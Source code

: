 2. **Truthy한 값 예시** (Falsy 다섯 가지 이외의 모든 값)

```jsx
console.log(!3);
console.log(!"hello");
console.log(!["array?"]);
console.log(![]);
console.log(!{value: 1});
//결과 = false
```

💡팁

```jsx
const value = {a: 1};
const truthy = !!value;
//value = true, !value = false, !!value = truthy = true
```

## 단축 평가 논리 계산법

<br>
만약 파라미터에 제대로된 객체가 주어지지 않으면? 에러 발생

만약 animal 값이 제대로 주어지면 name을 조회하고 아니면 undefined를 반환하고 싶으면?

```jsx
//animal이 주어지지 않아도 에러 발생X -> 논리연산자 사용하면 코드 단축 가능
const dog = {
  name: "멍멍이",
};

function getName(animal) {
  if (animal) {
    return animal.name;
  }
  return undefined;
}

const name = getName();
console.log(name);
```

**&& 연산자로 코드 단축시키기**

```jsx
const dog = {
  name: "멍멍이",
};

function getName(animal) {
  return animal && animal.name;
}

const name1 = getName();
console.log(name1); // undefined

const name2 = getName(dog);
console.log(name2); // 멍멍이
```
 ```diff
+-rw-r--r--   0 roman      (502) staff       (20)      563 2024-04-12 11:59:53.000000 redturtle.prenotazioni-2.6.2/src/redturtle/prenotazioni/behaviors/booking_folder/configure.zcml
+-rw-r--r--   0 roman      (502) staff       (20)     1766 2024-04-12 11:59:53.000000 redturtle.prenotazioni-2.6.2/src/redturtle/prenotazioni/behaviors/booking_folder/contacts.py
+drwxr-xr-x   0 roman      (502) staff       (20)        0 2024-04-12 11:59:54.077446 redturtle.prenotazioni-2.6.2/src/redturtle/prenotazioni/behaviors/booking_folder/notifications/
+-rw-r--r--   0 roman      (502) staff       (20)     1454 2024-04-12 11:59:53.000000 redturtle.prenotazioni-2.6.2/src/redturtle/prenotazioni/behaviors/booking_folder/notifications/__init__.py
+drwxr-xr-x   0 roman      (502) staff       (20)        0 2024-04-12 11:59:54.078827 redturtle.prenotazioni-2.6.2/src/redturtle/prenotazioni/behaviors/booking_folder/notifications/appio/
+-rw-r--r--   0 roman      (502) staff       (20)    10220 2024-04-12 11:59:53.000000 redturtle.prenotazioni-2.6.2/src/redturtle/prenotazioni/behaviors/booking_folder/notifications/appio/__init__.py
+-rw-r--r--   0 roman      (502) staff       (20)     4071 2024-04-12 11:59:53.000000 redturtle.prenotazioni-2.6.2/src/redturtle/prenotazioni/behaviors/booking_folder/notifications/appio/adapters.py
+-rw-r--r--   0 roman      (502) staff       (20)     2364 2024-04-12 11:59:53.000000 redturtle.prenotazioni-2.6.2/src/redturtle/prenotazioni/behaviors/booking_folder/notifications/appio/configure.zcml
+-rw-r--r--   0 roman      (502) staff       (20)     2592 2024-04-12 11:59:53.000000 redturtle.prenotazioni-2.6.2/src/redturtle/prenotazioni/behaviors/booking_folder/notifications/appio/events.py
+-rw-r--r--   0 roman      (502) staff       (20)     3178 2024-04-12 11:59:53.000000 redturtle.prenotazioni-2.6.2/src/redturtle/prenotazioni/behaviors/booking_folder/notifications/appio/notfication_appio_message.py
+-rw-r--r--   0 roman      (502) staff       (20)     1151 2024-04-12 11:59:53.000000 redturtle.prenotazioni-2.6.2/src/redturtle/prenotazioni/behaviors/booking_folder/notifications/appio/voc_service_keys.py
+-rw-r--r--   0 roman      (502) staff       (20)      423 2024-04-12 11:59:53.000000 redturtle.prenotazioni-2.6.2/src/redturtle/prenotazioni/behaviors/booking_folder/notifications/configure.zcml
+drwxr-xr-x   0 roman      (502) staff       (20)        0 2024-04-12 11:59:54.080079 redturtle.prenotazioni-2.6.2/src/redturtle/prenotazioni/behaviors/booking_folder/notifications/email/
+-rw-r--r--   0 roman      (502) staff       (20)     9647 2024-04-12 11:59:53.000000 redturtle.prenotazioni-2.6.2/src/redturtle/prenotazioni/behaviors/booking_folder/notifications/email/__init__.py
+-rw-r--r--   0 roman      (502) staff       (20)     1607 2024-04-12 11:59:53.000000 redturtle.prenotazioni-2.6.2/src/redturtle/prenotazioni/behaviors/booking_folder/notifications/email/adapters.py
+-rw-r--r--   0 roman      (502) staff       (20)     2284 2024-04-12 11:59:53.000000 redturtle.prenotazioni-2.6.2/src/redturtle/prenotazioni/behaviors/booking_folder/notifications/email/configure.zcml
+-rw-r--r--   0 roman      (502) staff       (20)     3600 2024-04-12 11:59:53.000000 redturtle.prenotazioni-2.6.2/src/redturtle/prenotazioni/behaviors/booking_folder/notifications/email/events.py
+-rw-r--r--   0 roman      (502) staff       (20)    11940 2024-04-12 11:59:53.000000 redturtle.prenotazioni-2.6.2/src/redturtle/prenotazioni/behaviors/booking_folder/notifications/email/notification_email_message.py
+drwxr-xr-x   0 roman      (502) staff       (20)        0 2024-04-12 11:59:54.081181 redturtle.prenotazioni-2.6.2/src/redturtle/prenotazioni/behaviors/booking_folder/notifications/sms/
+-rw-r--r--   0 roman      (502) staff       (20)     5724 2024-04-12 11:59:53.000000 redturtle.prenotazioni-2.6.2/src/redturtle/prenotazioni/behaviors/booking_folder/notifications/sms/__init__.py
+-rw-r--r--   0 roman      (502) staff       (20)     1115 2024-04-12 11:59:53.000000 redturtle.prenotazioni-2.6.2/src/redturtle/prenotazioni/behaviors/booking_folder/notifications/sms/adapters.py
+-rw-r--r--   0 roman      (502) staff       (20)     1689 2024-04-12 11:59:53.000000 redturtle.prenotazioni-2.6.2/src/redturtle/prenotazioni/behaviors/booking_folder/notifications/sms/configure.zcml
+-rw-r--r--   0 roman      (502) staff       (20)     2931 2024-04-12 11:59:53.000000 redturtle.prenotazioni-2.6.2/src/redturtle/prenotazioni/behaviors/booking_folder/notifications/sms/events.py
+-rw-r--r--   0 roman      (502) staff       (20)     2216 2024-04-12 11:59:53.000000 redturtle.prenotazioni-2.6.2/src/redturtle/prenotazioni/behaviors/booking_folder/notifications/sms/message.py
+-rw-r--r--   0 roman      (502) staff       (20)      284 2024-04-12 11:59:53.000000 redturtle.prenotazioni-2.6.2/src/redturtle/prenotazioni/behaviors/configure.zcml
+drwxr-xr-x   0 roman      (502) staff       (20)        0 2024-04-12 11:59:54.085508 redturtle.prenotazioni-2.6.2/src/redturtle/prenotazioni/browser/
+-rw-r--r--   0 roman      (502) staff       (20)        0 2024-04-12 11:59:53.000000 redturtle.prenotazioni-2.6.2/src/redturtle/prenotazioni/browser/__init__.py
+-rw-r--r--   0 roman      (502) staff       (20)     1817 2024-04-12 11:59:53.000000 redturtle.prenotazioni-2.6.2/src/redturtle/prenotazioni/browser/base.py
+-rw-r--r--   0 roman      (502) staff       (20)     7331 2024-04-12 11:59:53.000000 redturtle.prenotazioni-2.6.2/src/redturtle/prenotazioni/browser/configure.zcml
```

• • •

Repeat the records above exactly as they appear.

## Completed task
Source code

: 2. **Truthy한 값 예시** (Falsy 다섯 가지 이외의 모든 값)

```jsx
console.log(!3);
console.log(!"hello");
console.log(!["array?"]);
console.log(![]);
console.log(!{value: 1});
//결과 = false
```

💡팁

```jsx
const value = {a: 1};
const truthy = !!value;
//value = true, !value = false, !!value = truthy = true
```

## 단축 평가 논리 계산법

<br>
만약 파라미터에 제대로된 객체가 주어지지 않으면? 에러 발생

만약 animal 값이 제대로 주어지면 name을 조회하고 아니면 undefined를 반환하고 싶으면?

```jsx
//animal이 주어지지 않아도 에러 발생X -> 논리연산자 사용하면 코드 단축 가능
const dog = {
  name: "멍멍이",
};

function getName(animal) {
  if (animal) {
    return animal.name;
  }
  return undefined;
}

const name = getName();
console.log(name);
```

**&& 연산자로 코드 단축시키기**

```jsx
const dog = {
  name: "멍멍이",
};

function getName(animal) {
  return animal && animal.name;
}

const name1 = getName();
console.log(name1); // undefined

const name2 = getName(dog);
console.log(name2); // 멍멍이
```
 ```diff
+-rw-r--r--   0 roman      (502) staff       (20)      563 2024-04-12 11:59:53.000000 redturtle.prenotazioni-2.6.2/src/redturtle/prenotazioni/behaviors/booking_folder/configure.zcml
+-rw-r--r--   0 roman      (502) staff       (20)     1766 2024-04-12 11:59:53.000000 redturtle.prenotazioni-2.6.2/src/redturtle/prenotazioni/behaviors/booking_folder/contacts.py
+drwxr-xr-x   0 roman      (502) staff       (20)        0 2024-04-12 11:59:54.077446 redturtle.prenotazioni-2.6.2/src/redturtle/prenotazioni/behaviors/booking_folder/notifications/
+-rw-r--r--   0 roman      (502) staff       (20)     1454 2024-04-12 11:59:53.000000 redturtle.prenotazioni-2.6.2/src/redturtle/prenotazioni/behaviors/booking_folder/notifications/__init__.py
+drwxr-xr-x   0 roman      (502) staff       (20)        0 2024-04-12 11:59:54.078827 redturtle.prenotazioni-2.6.2/src/redturtle/prenotazioni/behaviors/booking_folder/notifications/appio/
+-rw-r--r--   0 roman      (502) staff       (20)    10220 2024-04-12 11:59:53.000000 redturtle.prenotazioni-2.6.2/src/redturtle/prenotazioni/behaviors/booking_folder/notifications/appio/__init__.py
+-rw-r--r--   0 roman      (502) staff       (20)     4071 2024-04-12 11:59:53.000000 redturtle.prenotazioni-2.6.2/src/redturtle/prenotazioni/behaviors/booking_folder/notifications/appio/adapters.py
+-rw-r--r--   0 roman      (502) staff       (20)     2364 2024-04-12 11:59:53.000000 redturtle.prenotazioni-2.6.2/src/redturtle/prenotazioni/behaviors/booking_folder/notifications/appio/configure.zcml
+-rw-r--r--   0 roman      (502) staff       (20)     2592 2024-04-12 11:59:53.000000 redturtle.prenotazioni-2.6.2/src/redturtle/prenotazioni/behaviors/booking_folder/notifications/appio/events.py
+-rw-r--r--   0 roman      (502) staff       (20)     3178 2024-04-12 11:59:53.000000 redturtle.prenotazioni-2.6.2/src/redturtle/prenotazioni/behaviors/booking_folder/notifications/appio/notfication_appio_message.py
+-rw-r--r--   0 roman      (502) staff       (20)     1151 2024-04-12 11:59:53.000000 redturtle.prenotazioni-2.6.2/src/redturtle/prenotazioni/behaviors/booking_folder/notifications/appio/voc_service_keys.py
+-rw-r--r--   0 roman      (502) staff       (20)      423 2024-04-12 11:59:53.000000 redturtle.prenotazioni-2.6.2/src/redturtle/prenotazioni/behaviors/booking_folder/notifications/configure.zcml
+drwxr-xr-x   0 roman      (502) staff       (20)        0 2024-04-12 11:59:54.080079 redturtle.prenotazioni-2.6.2/src/redturtle/prenotazioni/behaviors/booking_folder/notifications/email/
+-rw-r--r--   0 roman      (502) staff       (20)     9647 2024-04-12 11:59:53.000000 redturtle.prenotazioni-2.6.2/src/redturtle/prenotazioni/behaviors/booking_folder/notifications/email/__init__.py
+-rw-r--r--   0 roman      (502) staff       (20)     1607 2024-04-12 11:59:53.000000 redturtle.prenotazioni-2.6.2/src/redturtle/prenotazioni/behaviors/booking_folder/notifications/email/adapters.py
+-rw-r--r--   0 roman      (502) staff       (20)     2284 2024-04-12 11:59:53.000000 redturtle.prenotazioni-2.6.2/src/redturtle/prenotazioni/behaviors/booking_folder/notifications/email/configure.zcml
+-rw-r--r--   0 roman      (502) staff       (20)     3600 2024-04-12 11:59:53.000000 redturtle.prenotazioni-2.6.2/src/redturtle/prenotazioni/behaviors/booking_folder/notifications/email/events.py
+-rw-r--r--   0 roman      (502) staff       (20)    11940 2024-04-12 11:59:53.000000 redturtle.prenotazioni-2.6.2/src/redturtle/prenotazioni/behaviors/booking_folder/notifications/email/notification_email_message.py
+drwxr-xr-x   0 roman      (502) staff       (20)        0 2024-04-12 11:59:54.081181 redturtle.prenotazioni-2.6.2/src/redturtle/prenotazioni/behaviors/booking_folder/notifications/sms/
+-rw-r--r--   0 roman      (502) staff       (20)     5724 2024-04-12 11:59:53.000000 redturtle.prenotazioni-2.6.2/src/redturtle/prenotazioni/behaviors/booking_folder/notifications/sms/__init__.py
+-rw-r--r--   0 roman      (502) staff       (20)     1115 2024-04-12 11:59:53.000000 redturtle.prenotazioni-2.6.2/src/redturtle/prenotazioni/behaviors/booking_folder/notifications/sms/adapters.py
+-rw-r--r--   0 roman      (502) staff       (20)     1689 2024-04-12 11:59:53.000000 redturtle.prenotazioni-2.6.2/src/redturtle/prenotazioni/behaviors/booking_folder/notifications/sms/configure.zcml
+-rw-r--r--   0 roman      (502) staff       (20)     2931 2024-04-12 11:59:53.000000 redturtle.prenotazioni-2.6.2/src/redturtle/prenotazioni/behaviors/booking_folder/notifications/sms/events.py
+-rw-r--r--   0 roman      (502) staff       (20)     2216 2024-04-12 11:59:53.000000 redturtle.prenotazioni-2.6.2/src/redturtle/prenotazioni/behaviors/booking_folder/notifications/sms/message.py
+-rw-r--r--   0 roman      (502) staff       (20)      284 2024-04-12 11:59:53.000000 redturtle.prenotazioni-2.6.2/src/redturtle/prenotazioni/behaviors/configure.zcml
+drwxr-xr-x   0 roman      (502) staff       (20)        0 2024-04-12 11:59:54.085508 redturtle.prenotazioni-2.6.2/src/redturtle/prenotazioni/browser/
+-rw-r--r--   0 roman      (502) staff       (20)        0 2024-04-12 11:59:53.000000 redturtle.prenotazioni-2.6.2/src/redturtle/prenotazioni/browser/__init__.py
+-rw-r--r--   0 roman      (502) staff       (20)     1817 2024-04-12 11:59:53.000000 redturtle.prenotazioni-2.6.2/src/redturtle/prenotazioni/browser/base.py
+-rw-r--r--   0 roman      (502) staff       (20)     7331 2024-04-12 11:59:53.000000 redturtle.prenotazioni-2.6.2/src/redturtle/prenotazioni/browser/configure.zcml
```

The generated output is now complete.